There were among six patients harmed between 2020 and 2022 when they did not receive suitable care following the procedure.
The health board apologised and said the consultant responsible was suspended and has now left their post.
It said it has contacted all affected patients.
NHS Greater Glasgow and Clyde (NHSGGC) said it has reviewed 2,700 patients who had colonoscopies between January 2020 and November last year.
It found that 100 patients treated by the doctor in question were overdue their follow-up colonoscopy.
NHSGGC said it was not naming the consultant as doing so “would potentially” breach its data protection responsibilities.
Deputy medical director Prof Colin McKay said: “We would like to offer our sincere apologies to patients who were not followed up appropriately and our condolences to the families of those patients who have died.
“When errors were first discovered, an immediate, comprehensive review was carried out of all cases managed by the doctor since 2020.
“We would like to reassure patients that we have already contacted all those patients affected and that no other patients should be concerned that they may be involved.”
Bowel screening programme
In a statement released to the media, the board said it informed the regulator, the General Medical Council, of its investigations when the issues first were identified.
The NHSGGC investigation found that the doctor did not consistently follow up the results of investigations that had been completed or requested.
This meant they missed the opportunity for some patients to be treated, including a number of people who went on to develop malignancy.

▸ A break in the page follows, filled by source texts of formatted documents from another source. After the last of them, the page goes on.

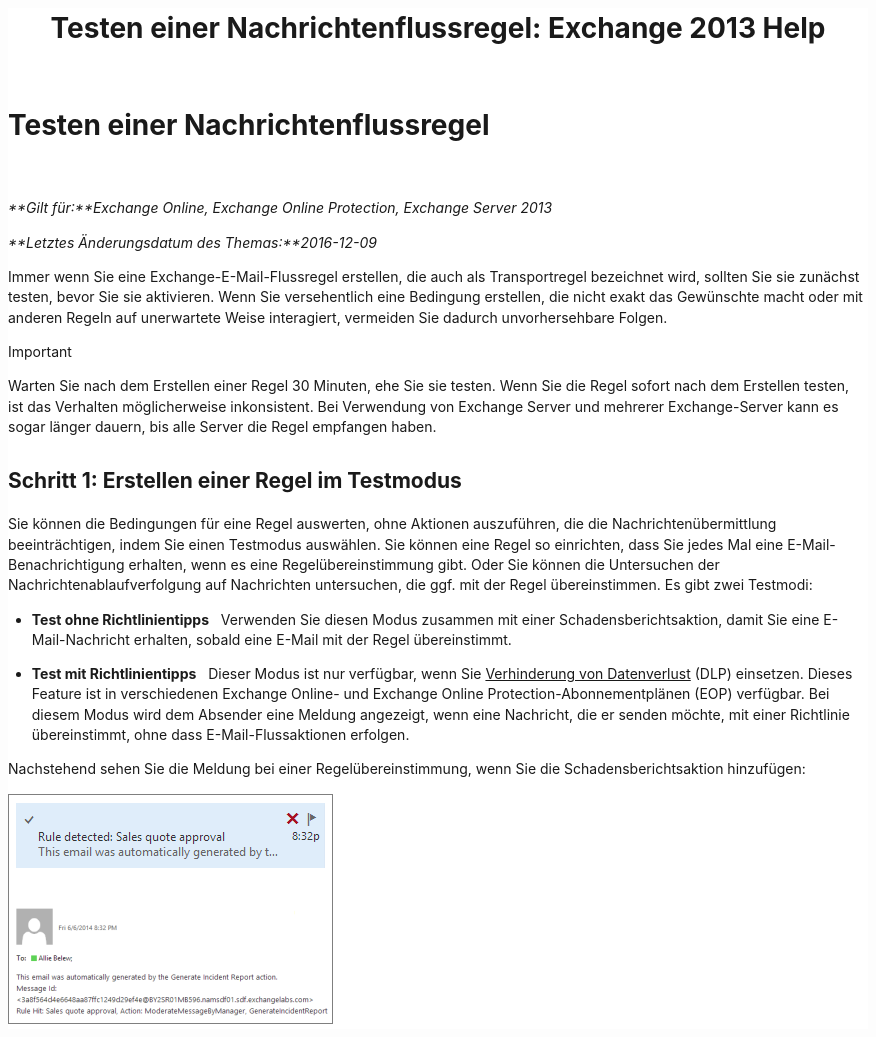 ﻿---
title: 'Testen einer Nachrichtenflussregel: Exchange 2013 Help'
TOCTitle: Testen einer Nachrichtenflussregel
ms:assetid: 3d949e2a-8ba4-4261-8cfb-736fd2446ea1
ms:mtpsurl: https://technet.microsoft.com/de-de/library/Dn831862(v=EXCHG.150)
ms:contentKeyID: 63145419
ms.date: 04/24/2018
mtps_version: v=EXCHG.150
ms.translationtype: HT
---

# Testen einer Nachrichtenflussregel

 

_**Gilt für:**Exchange Online, Exchange Online Protection, Exchange Server 2013_

_**Letztes Änderungsdatum des Themas:**2016-12-09_

Immer wenn Sie eine Exchange-E-Mail-Flussregel erstellen, die auch als Transportregel bezeichnet wird, sollten Sie sie zunächst testen, bevor Sie sie aktivieren. Wenn Sie versehentlich eine Bedingung erstellen, die nicht exakt das Gewünschte macht oder mit anderen Regeln auf unerwartete Weise interagiert, vermeiden Sie dadurch unvorhersehbare Folgen.


> [!IMPORTANT]
> Warten Sie nach dem Erstellen einer Regel 30 Minuten, ehe Sie sie testen. Wenn Sie die Regel sofort nach dem Erstellen testen, ist das Verhalten möglicherweise inkonsistent. Bei Verwendung von Exchange Server und mehrerer Exchange-Server kann es sogar länger dauern, bis alle Server die Regel empfangen haben.



## Schritt 1: Erstellen einer Regel im Testmodus

Sie können die Bedingungen für eine Regel auswerten, ohne Aktionen auszuführen, die die Nachrichtenübermittlung beeinträchtigen, indem Sie einen Testmodus auswählen. Sie können eine Regel so einrichten, dass Sie jedes Mal eine E-Mail-Benachrichtigung erhalten, wenn es eine Regelübereinstimmung gibt. Oder Sie können die Untersuchen der Nachrichtenablaufverfolgung auf Nachrichten untersuchen, die ggf. mit der Regel übereinstimmen. Es gibt zwei Testmodi:

  - **Test ohne Richtlinientipps**   Verwenden Sie diesen Modus zusammen mit einer Schadensberichtsaktion, damit Sie eine E-Mail-Nachricht erhalten, sobald eine E-Mail mit der Regel übereinstimmt.

  - **Test mit Richtlinientipps**   Dieser Modus ist nur verfügbar, wenn Sie [Verhinderung von Datenverlust](technical-overview-of-dlp-data-loss-prevention-in-exchange.md) (DLP) einsetzen. Dieses Feature ist in verschiedenen Exchange Online- und Exchange Online Protection-Abonnementplänen (EOP) verfügbar. Bei diesem Modus wird dem Absender eine Meldung angezeigt, wenn eine Nachricht, die er senden möchte, mit einer Richtlinie übereinstimmt, ohne dass E-Mail-Flussaktionen erfolgen.

Nachstehend sehen Sie die Meldung bei einer Regelübereinstimmung, wenn Sie die Schadensberichtsaktion hinzufügen:

![Nachricht, die gesendet wird, wenn Regel erkannt wird](images/Dn831862.c1a2db60-3fb9-4ddc-86d5-1757e2250f59(EXCHG.150).png "Nachricht, die gesendet wird, wenn Regel erkannt wird")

The vast majority of colonoscopies performed by the doctor were for patients in the bowel screening programme.
The consultant was suspended in November 2022 and has since left the employment of NHSGGC but the board did not say when they left and under what terms.
Timeline
March 2022 – First patient identified
May 2022 – Review finds it is an “isolated administrative error” and no suggestion it was a wider issue
August 2022 – Second patient identified. Patient safety review commissioned into patients who had colonoscopies with endoscopist between April and August 2021.
September 2022 – Outcome of review highlights further issues. Disciplinary investigation and formal review into doctor’s practice begins.
A full review is undertaken of all colonoscopies carried out by the doctor between 2020 and November 2022
September 2023 – Detailed review of patient records and follow up for affected patients is completed.
- A contact number for patients has been set up for anyone who may have concerns or questions about these issues. The number is 0141 451 5435 and is staffed between 08:00 and 20:00 Monday to Sunday.